Revisiting the cornea and trabecular meshwork junction with 2-photon excitation fluorescence microscopy

Purpose: To investigate the collagen and elastin architecture at the junction of the human cornea and trabecular meshwork (TM). Methods: The cornea, TM, and ciliary body (CB) tendons of unfixed human corneal buttons were imaged with an inverted 2-photon excited fluorescence microscope (FluoView FV-1000; Olympus, Central Valley, PA). The laser (Ti:sapphire) was tuned to 850 nm for 2-photon excitation. Backscatter signals of second harmonic generation and autofluorescence were collected through a 425/30-nm emission filter and a 525/45-nm emission filter, respectively. The second harmonic generation signal corresponds to collagen fibers, and the autofluorescence signal corresponds to elastin-containing tissue. Tissue structure representations were obtained through softwaregenerated reconstructions of consecutive and overlapping (z-stack) images through a relevant sample depth.

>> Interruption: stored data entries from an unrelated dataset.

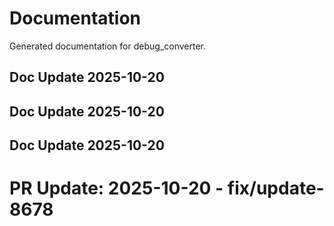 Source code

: # Documentation

Generated documentation for debug_converter.

## Doc Update 2025-10-20

## Doc Update 2025-10-20

## Doc Update 2025-10-20

# PR Update: 2025-10-20 - fix/update-8678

Results: Collagen-rich CB tendons insert into the cornea between Descemet membrane (DM) and posterior stroma along with elastin fibers originating from the TM. The CB tendons directly abut DM, and their insertion narrows as they course centrally in the cornea, giving a wedge appearance to these parallel collagen fibers. Approximately 260 mm centrally from the edge of DM, the CB tendons fan out and merge with pre-DM collagen. As the CB tendons enter the cornea, they form a dense collagenous comb-like structure orthogonal to the edge of DM and supported by a delicate elastin network of interwoven fibers originating from the TM. Conclusions: Two-photon excited fluorescence microscopy has improved our understanding of the peripheral corneal architecture. CB tendon insertions in this region may contribute to the radial tears encountered when preparing DM endothelial keratoplasty grafts.